The decentralized finance sector is under heavy pressure after a wave of hacks pushed recent losses above $600 million, with the latest Kelp DAO exploit intensifying the selloff.
Total DeFi value locked (TVL) has dropped to around $82.4 billion, its lowest level in one year, down sharply from $110 billion at the start of 2026.

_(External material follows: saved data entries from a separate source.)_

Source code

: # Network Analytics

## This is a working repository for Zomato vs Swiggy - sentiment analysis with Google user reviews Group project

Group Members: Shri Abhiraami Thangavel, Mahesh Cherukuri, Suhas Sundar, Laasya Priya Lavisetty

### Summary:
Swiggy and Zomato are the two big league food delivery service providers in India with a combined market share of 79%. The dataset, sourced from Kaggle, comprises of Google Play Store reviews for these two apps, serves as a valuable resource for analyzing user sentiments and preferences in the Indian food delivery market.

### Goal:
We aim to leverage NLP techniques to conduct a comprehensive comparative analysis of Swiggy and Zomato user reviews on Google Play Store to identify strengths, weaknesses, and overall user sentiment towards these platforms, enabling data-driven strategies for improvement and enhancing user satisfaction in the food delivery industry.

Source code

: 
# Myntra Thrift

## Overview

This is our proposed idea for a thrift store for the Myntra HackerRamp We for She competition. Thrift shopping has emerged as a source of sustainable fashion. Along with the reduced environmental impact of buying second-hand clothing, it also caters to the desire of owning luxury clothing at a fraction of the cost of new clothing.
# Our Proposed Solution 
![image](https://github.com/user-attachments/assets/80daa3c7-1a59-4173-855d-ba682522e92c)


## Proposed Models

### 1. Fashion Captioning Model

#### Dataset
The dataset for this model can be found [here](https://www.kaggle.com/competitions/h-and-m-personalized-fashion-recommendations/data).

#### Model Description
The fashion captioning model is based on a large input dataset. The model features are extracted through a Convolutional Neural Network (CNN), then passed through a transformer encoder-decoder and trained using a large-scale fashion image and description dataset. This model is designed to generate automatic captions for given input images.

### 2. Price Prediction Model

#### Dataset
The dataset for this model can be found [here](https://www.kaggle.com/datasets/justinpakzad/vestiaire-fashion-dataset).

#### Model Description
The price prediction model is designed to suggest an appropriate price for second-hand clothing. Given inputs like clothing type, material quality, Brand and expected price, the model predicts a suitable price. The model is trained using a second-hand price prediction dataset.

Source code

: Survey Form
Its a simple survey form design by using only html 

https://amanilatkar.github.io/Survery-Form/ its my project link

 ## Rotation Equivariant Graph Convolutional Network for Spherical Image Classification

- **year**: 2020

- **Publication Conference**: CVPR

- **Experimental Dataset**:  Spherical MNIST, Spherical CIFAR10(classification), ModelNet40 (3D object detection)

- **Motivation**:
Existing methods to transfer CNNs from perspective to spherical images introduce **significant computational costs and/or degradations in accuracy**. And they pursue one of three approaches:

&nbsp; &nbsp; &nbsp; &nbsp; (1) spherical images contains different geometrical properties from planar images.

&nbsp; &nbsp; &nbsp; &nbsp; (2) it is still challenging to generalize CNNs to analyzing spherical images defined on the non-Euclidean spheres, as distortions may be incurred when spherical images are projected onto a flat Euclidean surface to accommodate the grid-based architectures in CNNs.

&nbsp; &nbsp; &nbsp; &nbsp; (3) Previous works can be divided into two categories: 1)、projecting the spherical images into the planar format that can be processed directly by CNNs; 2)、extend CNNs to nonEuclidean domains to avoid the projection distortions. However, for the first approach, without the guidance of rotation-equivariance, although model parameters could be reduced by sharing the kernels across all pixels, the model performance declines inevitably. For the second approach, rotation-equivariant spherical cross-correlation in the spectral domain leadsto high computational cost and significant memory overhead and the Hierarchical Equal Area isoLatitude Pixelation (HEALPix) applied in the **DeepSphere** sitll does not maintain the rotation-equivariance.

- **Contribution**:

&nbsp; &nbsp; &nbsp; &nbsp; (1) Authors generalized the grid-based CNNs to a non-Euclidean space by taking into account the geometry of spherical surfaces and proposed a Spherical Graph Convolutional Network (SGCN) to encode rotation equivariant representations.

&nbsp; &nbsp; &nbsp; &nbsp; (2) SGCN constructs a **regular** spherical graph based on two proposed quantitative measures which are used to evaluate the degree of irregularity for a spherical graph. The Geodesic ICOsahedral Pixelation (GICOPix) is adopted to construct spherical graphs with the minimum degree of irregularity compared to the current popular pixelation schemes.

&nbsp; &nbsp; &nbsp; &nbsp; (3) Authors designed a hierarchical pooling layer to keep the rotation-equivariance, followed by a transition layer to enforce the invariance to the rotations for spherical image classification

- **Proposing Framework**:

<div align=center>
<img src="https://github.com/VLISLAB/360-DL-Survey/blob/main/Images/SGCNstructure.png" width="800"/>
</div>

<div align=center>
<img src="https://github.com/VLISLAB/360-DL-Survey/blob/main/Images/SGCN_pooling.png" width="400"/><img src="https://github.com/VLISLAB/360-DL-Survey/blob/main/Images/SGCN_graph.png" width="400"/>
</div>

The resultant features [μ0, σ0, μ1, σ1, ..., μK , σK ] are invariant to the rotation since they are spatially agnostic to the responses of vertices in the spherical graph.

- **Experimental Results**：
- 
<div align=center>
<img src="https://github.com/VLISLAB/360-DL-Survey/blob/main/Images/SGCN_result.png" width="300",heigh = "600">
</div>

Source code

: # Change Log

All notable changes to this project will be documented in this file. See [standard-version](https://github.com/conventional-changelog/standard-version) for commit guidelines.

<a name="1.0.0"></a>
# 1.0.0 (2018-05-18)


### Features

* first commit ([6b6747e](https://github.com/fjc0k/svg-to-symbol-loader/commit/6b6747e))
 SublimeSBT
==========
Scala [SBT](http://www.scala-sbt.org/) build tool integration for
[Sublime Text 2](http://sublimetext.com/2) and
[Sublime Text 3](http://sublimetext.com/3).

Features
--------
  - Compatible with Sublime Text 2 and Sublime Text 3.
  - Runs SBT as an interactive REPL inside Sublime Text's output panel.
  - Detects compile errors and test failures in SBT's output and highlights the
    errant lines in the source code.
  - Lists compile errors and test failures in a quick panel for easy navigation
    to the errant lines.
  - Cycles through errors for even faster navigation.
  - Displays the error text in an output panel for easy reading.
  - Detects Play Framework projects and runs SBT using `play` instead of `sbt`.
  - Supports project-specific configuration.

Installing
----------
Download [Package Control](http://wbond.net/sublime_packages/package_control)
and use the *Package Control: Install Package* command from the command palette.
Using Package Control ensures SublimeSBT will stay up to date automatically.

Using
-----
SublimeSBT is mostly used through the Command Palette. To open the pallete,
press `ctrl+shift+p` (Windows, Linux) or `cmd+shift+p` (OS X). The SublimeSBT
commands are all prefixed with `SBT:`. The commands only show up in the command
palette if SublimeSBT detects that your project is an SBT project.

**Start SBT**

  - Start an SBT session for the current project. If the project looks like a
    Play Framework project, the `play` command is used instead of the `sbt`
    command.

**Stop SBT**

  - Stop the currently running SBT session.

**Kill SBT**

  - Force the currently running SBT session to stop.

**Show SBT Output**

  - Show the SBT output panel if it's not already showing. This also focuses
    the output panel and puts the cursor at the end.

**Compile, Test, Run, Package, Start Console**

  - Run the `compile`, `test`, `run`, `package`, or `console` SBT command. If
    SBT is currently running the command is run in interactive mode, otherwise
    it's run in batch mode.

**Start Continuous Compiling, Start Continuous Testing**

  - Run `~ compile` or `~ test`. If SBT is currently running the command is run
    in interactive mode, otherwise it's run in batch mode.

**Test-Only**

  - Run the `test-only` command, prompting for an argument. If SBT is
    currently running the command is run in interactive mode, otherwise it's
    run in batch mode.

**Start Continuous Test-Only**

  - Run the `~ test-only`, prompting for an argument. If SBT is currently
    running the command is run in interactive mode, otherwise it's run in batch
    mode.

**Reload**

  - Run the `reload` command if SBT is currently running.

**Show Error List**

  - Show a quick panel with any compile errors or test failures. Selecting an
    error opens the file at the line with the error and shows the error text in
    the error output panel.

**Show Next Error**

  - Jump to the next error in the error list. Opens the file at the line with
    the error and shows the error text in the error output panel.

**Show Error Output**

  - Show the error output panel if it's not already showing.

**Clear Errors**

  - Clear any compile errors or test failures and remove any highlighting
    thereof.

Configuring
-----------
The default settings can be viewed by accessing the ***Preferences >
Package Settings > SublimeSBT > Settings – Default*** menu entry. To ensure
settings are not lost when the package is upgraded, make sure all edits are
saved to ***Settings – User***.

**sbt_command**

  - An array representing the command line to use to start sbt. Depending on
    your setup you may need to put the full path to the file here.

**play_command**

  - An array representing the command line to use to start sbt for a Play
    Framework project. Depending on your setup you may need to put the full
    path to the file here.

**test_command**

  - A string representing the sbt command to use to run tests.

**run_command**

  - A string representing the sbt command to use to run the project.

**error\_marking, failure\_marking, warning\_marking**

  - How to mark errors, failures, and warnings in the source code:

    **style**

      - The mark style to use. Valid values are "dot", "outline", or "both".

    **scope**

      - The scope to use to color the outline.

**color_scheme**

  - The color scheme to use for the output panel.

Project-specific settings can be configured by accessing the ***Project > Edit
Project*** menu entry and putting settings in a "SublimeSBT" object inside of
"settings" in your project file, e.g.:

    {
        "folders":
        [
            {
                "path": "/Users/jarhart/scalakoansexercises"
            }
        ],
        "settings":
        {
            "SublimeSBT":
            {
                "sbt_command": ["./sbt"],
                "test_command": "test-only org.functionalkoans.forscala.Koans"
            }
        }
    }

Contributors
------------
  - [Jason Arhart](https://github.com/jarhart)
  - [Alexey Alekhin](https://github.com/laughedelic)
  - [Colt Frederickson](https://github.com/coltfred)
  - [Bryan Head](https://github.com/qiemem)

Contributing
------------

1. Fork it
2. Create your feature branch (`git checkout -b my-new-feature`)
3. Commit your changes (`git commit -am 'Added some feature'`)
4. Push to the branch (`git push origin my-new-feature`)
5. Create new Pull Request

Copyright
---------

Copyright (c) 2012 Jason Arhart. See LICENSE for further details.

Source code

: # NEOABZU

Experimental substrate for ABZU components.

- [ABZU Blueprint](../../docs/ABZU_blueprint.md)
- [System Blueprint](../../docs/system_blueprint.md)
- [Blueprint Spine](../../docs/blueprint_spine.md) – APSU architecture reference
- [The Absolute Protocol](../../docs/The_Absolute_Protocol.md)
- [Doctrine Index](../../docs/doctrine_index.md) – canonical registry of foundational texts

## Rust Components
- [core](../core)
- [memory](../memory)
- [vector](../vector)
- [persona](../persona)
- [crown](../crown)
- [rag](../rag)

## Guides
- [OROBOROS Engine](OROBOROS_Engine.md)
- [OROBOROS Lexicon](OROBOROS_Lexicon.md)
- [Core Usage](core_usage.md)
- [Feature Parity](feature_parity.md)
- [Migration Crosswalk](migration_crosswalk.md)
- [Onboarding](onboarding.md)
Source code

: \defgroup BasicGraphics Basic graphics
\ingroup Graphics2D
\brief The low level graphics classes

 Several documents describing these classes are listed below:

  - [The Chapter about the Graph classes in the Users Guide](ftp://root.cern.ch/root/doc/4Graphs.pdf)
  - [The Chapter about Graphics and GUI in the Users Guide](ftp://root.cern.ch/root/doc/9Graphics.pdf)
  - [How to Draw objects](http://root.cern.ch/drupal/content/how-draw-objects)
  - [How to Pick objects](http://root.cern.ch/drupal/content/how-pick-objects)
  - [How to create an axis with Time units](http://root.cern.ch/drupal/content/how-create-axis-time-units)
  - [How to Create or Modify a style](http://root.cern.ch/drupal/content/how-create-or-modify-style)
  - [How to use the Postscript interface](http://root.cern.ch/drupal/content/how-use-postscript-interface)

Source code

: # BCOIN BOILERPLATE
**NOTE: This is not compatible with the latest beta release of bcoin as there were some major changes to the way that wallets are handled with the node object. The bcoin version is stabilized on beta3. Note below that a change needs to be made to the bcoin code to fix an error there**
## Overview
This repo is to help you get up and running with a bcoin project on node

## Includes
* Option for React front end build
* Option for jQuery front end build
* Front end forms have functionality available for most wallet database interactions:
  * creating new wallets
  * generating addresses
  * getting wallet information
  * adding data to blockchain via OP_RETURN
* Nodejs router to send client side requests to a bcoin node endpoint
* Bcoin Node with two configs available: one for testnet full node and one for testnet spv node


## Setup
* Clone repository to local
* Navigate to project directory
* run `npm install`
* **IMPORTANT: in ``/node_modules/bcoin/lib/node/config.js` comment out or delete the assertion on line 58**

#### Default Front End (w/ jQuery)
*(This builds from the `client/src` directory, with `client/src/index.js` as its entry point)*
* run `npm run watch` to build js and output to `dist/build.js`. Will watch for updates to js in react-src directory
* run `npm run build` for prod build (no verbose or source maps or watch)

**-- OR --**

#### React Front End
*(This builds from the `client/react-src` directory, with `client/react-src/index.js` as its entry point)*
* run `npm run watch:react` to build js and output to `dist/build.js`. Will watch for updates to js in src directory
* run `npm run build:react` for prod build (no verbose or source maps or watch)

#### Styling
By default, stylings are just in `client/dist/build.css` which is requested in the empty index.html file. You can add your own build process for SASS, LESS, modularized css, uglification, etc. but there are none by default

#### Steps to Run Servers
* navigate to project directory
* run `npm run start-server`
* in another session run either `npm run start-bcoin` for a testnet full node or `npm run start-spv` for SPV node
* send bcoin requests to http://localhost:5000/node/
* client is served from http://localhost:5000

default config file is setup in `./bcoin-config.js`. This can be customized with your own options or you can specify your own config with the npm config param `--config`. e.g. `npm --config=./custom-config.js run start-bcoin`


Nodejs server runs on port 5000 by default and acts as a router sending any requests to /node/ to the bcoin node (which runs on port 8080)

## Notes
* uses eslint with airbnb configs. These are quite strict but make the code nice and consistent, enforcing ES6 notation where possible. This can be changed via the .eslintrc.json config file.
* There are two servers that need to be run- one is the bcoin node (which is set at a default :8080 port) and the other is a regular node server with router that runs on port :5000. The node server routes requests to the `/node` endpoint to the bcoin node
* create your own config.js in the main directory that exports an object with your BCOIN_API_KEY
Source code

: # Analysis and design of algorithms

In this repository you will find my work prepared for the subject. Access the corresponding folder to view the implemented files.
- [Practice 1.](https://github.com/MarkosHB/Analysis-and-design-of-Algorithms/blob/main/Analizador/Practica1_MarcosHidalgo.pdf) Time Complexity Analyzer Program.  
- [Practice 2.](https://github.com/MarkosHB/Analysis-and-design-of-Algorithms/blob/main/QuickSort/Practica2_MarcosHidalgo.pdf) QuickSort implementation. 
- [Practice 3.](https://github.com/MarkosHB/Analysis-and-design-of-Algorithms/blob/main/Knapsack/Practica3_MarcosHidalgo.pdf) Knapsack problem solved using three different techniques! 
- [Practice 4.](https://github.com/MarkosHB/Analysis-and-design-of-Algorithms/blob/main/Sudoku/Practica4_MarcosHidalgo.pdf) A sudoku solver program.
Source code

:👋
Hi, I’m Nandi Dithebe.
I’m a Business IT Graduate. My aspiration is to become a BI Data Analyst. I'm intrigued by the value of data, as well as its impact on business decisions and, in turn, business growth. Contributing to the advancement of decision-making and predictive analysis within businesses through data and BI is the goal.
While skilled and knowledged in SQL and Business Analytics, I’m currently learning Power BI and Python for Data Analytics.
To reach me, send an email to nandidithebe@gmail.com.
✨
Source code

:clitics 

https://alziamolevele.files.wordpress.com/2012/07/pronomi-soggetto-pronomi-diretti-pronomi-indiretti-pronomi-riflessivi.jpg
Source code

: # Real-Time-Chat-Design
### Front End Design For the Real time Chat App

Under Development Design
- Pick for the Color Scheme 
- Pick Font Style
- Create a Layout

Kelp DAO Attack Sparks Panic
The biggest recent shock came from a $292 million exploit involving Kelp DAO’s bridge infrastructure. Stolen rsETH was reportedly used as collateral on Aave, creating additional stress across lending markets.
After the incident:
✔ Lending sector TVL fell around 13%
✔ Liquid staking dropped 3.4%
✔ DEX and derivatives protocols lost 2%–3%
Blame Game Begins
LayerZero said the exploit was caused by Kelp DAO’s use of a single verification setup, calling it a “single point of failure.”
Meanwhile, tensions are rising between Kelp DAO, Aave, and LayerZero as each side tries to avoid responsibility.
Why It Matters for Crypto
This follows other recent attacks, including the Drift Protocol exploit, showing that security risks remain one of DeFi’s biggest weaknesses.
For investors, the message is clear: while DeFi offers innovation and yield opportunities, platform risk and smart contract vulnerabilities can still erase billions quickly. Until trust returns, capital may remain cautious across the sector.